Libya is currently producing over 1 million barrels of crude oil per day and expects to boost output to pre-war levels of about 1.6 million barrels a day by mid-2012, the head of the country’s National Oil Co. had said earlier Saturday.
Arab oil ministers are in Cairo for a meeting of the Organization of Arab Petroleum Exporting Countries, or OAPEC, on Saturday. Seven of the members of OAPEC are also members of OPEC. They are Algeria, Iraq, Kuwait, Libya, Qatar, Saudi Arabia and the United Arab Emirates.
OPEC, responsible for about a third of the world’s oil production, earlier this month unified in an agreement to maintain the bloc’s output levels, but in a sign of continuing tension among members, avoided a decision on how much oil each individual member would produce.
The decision came amid growing fears that the continuing euro-zone debt crisis will trigger a recession in Europe and hurt global oil demand.
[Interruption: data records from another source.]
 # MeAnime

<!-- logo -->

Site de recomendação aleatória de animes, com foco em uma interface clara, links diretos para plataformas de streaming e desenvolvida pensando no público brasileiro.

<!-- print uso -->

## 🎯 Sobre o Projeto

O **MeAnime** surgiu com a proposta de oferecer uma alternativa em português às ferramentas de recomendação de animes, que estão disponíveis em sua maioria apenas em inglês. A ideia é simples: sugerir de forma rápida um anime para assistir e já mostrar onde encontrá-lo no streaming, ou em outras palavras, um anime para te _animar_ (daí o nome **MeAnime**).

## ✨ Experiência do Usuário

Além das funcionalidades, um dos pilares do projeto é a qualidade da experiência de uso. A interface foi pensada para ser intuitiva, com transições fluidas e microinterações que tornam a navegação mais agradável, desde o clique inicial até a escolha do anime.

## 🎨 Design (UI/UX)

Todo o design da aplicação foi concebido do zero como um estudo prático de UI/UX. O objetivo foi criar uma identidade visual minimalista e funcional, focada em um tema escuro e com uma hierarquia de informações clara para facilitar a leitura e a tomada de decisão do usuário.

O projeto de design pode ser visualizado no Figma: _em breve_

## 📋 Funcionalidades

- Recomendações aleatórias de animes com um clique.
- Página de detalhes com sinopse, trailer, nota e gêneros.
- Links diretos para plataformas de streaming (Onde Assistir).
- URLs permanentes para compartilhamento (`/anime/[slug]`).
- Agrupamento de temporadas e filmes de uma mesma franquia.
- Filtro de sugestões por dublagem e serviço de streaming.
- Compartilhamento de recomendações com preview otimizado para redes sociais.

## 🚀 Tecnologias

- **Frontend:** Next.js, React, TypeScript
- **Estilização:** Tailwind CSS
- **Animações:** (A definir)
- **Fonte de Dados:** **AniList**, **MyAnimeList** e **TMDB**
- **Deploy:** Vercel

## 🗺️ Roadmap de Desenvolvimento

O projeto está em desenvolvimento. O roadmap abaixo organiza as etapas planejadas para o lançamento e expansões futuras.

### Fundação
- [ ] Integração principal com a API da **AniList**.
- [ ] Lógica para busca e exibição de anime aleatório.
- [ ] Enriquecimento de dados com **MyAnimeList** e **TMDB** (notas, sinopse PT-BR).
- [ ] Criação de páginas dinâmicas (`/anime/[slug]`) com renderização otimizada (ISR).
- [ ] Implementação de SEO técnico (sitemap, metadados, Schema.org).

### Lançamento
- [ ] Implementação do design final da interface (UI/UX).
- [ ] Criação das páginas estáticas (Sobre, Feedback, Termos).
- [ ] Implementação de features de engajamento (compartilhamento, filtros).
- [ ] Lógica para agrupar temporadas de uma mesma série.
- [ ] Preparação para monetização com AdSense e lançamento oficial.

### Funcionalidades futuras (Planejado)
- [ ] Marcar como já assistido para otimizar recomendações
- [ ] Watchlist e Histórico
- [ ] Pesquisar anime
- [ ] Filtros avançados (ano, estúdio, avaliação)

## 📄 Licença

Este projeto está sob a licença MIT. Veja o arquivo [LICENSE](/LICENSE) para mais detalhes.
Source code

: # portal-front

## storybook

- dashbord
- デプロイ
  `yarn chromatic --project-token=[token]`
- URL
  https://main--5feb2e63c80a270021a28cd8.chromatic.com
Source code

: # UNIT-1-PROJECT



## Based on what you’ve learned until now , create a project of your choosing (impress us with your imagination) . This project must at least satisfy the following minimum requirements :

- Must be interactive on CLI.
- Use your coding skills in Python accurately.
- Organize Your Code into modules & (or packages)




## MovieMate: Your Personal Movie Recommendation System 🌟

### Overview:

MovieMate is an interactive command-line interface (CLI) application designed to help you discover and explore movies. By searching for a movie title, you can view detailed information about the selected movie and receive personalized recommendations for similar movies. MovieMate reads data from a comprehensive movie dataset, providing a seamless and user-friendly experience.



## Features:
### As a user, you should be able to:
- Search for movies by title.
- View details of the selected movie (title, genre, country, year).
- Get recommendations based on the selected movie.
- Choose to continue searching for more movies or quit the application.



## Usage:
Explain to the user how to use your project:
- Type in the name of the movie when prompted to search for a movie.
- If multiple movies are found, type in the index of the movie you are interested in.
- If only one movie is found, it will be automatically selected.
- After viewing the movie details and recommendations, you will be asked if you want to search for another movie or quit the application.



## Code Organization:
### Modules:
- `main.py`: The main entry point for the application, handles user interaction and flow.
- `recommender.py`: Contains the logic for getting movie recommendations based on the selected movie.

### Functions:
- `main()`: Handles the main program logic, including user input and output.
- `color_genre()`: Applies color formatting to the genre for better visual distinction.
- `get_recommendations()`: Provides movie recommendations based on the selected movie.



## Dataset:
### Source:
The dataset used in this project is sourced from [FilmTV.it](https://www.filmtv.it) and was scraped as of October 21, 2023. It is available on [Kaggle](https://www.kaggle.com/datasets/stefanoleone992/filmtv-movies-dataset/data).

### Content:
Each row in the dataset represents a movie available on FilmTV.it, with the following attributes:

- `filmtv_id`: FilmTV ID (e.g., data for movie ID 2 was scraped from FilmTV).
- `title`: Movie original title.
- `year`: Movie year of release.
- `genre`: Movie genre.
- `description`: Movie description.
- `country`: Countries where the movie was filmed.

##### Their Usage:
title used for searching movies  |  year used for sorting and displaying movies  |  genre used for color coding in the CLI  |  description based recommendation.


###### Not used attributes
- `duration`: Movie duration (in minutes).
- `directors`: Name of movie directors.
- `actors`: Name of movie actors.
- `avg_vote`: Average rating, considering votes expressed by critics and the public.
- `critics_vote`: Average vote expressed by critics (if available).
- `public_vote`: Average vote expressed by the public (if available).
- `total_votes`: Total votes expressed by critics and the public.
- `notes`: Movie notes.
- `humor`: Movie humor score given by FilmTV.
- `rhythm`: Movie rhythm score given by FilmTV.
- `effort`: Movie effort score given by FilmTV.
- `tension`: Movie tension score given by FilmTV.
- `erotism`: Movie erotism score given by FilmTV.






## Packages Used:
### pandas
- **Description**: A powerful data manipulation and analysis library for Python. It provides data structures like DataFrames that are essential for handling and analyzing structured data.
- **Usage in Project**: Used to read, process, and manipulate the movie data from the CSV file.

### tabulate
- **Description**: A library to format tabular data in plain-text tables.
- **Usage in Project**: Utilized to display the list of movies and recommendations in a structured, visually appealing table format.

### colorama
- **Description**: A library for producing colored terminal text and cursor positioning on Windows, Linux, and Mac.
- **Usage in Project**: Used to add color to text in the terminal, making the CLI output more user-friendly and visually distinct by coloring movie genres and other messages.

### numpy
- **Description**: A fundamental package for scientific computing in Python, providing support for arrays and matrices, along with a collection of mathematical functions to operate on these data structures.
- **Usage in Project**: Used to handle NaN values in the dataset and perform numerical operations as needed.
The group, however, raised a production ceiling governing how much OPEC as a whole can produce to 30 million barrels a day, from 24.845 million barrels a day, although overproduction by some members and the inclusion of Iraq in the group’s ceiling means the new level is the same as current production.
The group also pledged to monitor production levels by individual members, but a failure to set country production quotas means the new ceiling could again be threatened by overproduction.
Benyezza said Saturday that a possible OPEC discussion of individual quota “will depend on the market, supply and demand.”
The cartel’s December agreement came after OPEC’s last meeting in June ended in failure to agree to a deal amid bitter discord over whether to raise oil production.
Rising oil prices have helped fuel global inflation, and some OPEC members, including Saudi Arabia, had then wanted to raise production, while Iran and others wanted to maintain output.
OPEC Secretary General Abdalla el-Badri had at the time said OPEC would address the question of individual production quotas for the group’s members when Libya hits its full pre-war output. OPEC officials had dismissed the risk that the agreement could encourage additional overproduction.
Most OPEC members are currently producing well above their quota. Saudi Arabia, for example, has said it pumped 10 million barrels a day in November against a quota of 8.1 million barrels. Venezuela pumped 2.4 million barrels per day in November, about 400,000 barrels a day above its quota, according to OPEC.